Information supplied
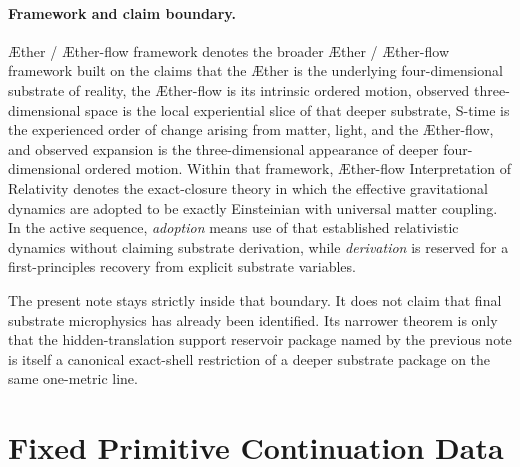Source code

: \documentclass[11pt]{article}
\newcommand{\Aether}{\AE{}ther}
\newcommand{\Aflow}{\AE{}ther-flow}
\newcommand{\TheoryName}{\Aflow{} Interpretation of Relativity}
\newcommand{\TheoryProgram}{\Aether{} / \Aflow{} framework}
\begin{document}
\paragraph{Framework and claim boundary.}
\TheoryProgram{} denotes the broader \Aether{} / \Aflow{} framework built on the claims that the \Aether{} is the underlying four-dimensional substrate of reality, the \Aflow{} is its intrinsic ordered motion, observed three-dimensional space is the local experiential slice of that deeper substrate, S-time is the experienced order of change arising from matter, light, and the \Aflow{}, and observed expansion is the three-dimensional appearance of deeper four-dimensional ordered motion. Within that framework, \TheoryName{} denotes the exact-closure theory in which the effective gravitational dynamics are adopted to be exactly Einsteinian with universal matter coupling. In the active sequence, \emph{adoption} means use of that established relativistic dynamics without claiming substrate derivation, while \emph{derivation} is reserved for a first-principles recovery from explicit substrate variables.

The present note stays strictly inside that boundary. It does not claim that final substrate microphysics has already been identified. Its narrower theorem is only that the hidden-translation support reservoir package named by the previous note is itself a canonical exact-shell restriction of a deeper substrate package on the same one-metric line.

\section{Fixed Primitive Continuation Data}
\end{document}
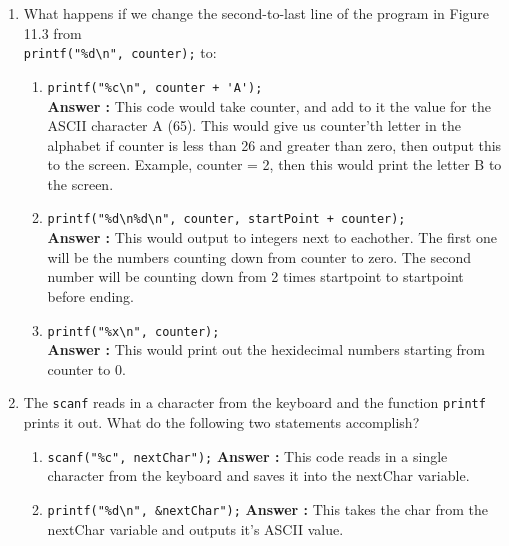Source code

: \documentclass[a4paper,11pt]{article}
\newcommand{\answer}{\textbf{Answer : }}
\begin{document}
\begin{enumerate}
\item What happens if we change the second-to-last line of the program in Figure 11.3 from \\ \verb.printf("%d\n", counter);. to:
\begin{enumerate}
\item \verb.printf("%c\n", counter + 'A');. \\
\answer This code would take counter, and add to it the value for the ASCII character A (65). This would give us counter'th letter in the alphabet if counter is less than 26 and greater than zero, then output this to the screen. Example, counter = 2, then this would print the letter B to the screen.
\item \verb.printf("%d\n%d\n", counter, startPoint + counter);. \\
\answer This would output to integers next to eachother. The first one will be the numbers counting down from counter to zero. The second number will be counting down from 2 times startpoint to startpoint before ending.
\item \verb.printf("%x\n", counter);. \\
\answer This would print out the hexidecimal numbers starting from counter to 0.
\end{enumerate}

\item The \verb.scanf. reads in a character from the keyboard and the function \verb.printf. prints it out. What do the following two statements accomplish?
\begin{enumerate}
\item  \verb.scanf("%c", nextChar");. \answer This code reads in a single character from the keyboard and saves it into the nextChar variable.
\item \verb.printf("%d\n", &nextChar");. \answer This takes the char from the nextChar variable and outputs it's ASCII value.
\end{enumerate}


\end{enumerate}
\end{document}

Exercise requirements
Your copy should hold all the data word for word. It should hold no pictures.

Response
Source code

: \documentclass[11pt]{article}
\newcommand{\Aether}{\AE{}ther}
\newcommand{\Aflow}{\AE{}ther-flow}
\newcommand{\TheoryName}{\Aflow{} Interpretation of Relativity}
\newcommand{\TheoryProgram}{\Aether{} / \Aflow{} framework}
\begin{document}
\paragraph{Framework and claim boundary.}
\TheoryProgram{} denotes the broader \Aether{} / \Aflow{} framework built on the claims that the \Aether{} is the underlying four-dimensional substrate of reality, the \Aflow{} is its intrinsic ordered motion, observed three-dimensional space is the local experiential slice of that deeper substrate, S-time is the experienced order of change arising from matter, light, and the \Aflow{}, and observed expansion is the three-dimensional appearance of deeper four-dimensional ordered motion. Within that framework, \TheoryName{} denotes the exact-closure theory in which the effective gravitational dynamics are adopted to be exactly Einsteinian with universal matter coupling. In the active sequence, \emph{adoption} means use of that established relativistic dynamics without claiming substrate derivation, while \emph{derivation} is reserved for a first-principles recovery from explicit substrate variables.

The present note stays strictly inside that boundary. It does not claim that final substrate microphysics has already been identified. Its narrower theorem is only that the hidden-translation support reservoir package named by the previous note is itself a canonical exact-shell restriction of a deeper substrate package on the same one-metric line.

\section{Fixed Primitive Continuation Data}
\end{document}
Source code

: \documentclass[a4paper,11pt]{article}
\newcommand{\answer}{\textbf{Answer : }}
\begin{document}
\begin{enumerate}
\item What happens if we change the second-to-last line of the program in Figure 11.3 from \\ \verb.printf("%d\n", counter);. to:
\begin{enumerate}
\item \verb.printf("%c\n", counter + 'A');. \\
\answer This code would take counter, and add to it the value for the ASCII character A (65). This would give us counter'th letter in the alphabet if counter is less than 26 and greater than zero, then output this to the screen. Example, counter = 2, then this would print the letter B to the screen.
\item \verb.printf("%d\n%d\n", counter, startPoint + counter);. \\
\answer This would output to integers next to eachother. The first one will be the numbers counting down from counter to zero. The second number will be counting down from 2 times startpoint to startpoint before ending.
\item \verb.printf("%x\n", counter);. \\
\answer This would print out the hexidecimal numbers starting from counter to 0.
\end{enumerate}

\item The \verb.scanf. reads in a character from the keyboard and the function \verb.printf. prints it out. What do the following two statements accomplish?
\begin{enumerate}
\item  \verb.scanf("%c", nextChar");. \answer This code reads in a single character from the keyboard and saves it into the nextChar variable.
\item \verb.printf("%d\n", &nextChar");. \answer This takes the char from the nextChar variable and outputs it's ASCII value.
\end{enumerate}


\end{enumerate}
\end{document}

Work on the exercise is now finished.